• _Data shown_
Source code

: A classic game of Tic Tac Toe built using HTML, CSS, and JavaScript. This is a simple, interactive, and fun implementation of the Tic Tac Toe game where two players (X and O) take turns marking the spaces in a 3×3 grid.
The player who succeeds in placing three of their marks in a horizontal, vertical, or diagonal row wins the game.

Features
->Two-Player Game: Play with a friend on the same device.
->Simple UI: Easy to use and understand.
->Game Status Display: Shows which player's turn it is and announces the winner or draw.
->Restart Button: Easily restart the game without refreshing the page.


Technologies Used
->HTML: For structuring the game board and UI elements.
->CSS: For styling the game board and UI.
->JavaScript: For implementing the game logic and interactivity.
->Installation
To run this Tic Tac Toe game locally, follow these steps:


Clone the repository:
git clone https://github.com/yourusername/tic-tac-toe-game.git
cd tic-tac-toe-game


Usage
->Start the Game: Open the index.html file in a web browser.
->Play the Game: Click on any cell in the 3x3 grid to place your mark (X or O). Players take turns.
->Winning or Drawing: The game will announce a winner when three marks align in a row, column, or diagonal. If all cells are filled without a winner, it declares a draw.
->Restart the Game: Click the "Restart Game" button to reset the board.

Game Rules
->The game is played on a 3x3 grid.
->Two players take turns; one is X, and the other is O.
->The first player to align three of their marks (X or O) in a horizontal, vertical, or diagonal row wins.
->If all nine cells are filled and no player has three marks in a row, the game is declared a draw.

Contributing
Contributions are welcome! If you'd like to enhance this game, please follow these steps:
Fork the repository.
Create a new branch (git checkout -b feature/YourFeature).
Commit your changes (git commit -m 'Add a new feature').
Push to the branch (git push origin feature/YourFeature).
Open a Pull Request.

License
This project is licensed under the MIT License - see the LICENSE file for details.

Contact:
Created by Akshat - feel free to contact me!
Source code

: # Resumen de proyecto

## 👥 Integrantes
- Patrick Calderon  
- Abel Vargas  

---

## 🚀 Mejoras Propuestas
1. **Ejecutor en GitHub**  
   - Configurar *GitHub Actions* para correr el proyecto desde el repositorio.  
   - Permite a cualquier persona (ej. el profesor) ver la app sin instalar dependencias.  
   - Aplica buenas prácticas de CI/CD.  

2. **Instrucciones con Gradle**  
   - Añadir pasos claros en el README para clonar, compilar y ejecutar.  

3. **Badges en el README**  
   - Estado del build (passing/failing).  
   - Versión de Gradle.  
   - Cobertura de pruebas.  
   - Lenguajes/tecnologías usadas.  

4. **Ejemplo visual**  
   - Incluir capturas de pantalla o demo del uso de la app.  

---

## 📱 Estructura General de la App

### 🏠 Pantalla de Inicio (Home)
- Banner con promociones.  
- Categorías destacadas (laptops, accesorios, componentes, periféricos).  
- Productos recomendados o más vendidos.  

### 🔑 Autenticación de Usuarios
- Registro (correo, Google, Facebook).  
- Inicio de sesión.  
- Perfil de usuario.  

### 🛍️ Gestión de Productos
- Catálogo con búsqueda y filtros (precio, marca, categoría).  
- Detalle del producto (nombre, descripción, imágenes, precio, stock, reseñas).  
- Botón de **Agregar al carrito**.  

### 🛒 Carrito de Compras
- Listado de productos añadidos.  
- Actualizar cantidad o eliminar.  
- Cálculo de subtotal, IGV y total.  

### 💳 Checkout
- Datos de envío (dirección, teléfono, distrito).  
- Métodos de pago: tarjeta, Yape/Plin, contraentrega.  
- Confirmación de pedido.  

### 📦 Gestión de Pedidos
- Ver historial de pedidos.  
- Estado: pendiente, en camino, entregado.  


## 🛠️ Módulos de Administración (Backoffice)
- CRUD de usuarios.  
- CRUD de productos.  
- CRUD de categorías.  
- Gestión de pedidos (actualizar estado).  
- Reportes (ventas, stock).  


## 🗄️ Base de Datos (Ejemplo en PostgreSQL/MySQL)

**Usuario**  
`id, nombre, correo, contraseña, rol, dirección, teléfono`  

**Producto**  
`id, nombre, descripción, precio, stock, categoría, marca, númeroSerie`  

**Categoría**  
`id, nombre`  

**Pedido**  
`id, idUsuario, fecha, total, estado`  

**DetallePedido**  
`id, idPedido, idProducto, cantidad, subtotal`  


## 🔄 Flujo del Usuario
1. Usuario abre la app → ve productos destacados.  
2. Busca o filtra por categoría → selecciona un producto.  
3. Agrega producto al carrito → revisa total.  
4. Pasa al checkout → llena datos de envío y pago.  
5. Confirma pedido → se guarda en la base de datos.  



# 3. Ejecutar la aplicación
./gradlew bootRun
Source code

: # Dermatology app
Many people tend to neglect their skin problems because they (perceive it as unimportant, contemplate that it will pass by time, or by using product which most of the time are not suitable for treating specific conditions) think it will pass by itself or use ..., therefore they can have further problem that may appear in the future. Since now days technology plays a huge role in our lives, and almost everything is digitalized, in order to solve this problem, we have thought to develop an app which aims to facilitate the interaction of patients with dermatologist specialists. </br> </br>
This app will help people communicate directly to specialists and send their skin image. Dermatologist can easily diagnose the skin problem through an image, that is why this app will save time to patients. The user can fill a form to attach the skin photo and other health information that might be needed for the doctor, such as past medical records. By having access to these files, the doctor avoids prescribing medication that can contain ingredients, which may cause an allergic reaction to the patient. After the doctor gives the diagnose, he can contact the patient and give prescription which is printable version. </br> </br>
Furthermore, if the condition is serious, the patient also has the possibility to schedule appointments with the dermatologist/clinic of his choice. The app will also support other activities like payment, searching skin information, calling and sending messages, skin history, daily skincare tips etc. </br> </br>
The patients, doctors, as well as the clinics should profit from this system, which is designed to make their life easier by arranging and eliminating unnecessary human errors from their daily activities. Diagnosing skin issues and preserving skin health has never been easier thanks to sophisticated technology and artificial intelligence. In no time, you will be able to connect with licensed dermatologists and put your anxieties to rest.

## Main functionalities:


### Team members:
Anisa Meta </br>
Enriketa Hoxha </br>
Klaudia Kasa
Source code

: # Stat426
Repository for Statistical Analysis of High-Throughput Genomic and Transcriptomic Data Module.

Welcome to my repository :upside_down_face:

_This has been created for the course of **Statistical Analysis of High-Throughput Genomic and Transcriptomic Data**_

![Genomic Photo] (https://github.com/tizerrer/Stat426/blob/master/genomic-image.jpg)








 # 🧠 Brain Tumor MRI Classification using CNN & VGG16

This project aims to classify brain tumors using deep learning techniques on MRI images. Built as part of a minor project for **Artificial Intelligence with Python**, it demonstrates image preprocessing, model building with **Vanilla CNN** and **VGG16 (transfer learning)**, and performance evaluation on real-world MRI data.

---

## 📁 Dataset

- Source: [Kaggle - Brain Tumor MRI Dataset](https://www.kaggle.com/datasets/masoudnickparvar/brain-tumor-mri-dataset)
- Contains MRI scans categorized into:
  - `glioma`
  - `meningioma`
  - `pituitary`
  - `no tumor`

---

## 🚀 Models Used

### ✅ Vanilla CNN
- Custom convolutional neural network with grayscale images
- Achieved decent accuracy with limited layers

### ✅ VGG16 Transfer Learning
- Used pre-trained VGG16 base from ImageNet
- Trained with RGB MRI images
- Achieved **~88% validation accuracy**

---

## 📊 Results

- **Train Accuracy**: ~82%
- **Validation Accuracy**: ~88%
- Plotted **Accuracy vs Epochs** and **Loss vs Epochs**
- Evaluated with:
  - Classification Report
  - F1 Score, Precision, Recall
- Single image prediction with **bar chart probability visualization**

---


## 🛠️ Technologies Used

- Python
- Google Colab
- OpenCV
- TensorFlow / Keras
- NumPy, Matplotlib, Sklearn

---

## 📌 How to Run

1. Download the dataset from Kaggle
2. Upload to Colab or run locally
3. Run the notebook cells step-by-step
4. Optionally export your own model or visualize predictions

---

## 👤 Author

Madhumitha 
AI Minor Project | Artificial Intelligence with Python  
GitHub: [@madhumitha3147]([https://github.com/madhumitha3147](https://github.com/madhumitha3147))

• _Problem to solve_
Give an exact copy of the lines above from the line with "->HTML: For structuring" up to and including the line with "git clone https://github.com/yourusername/tic-tac-toe-game.git", and leave everything else out.

• _Response_
->HTML: For structuring the game board and UI elements.
->CSS: For styling the game board and UI.
->JavaScript: For implementing the game logic and interactivity.
->Installation
To run this Tic Tac Toe game locally, follow these steps:


Clone the repository:
git clone https://github.com/yourusername/tic-tac-toe-game.git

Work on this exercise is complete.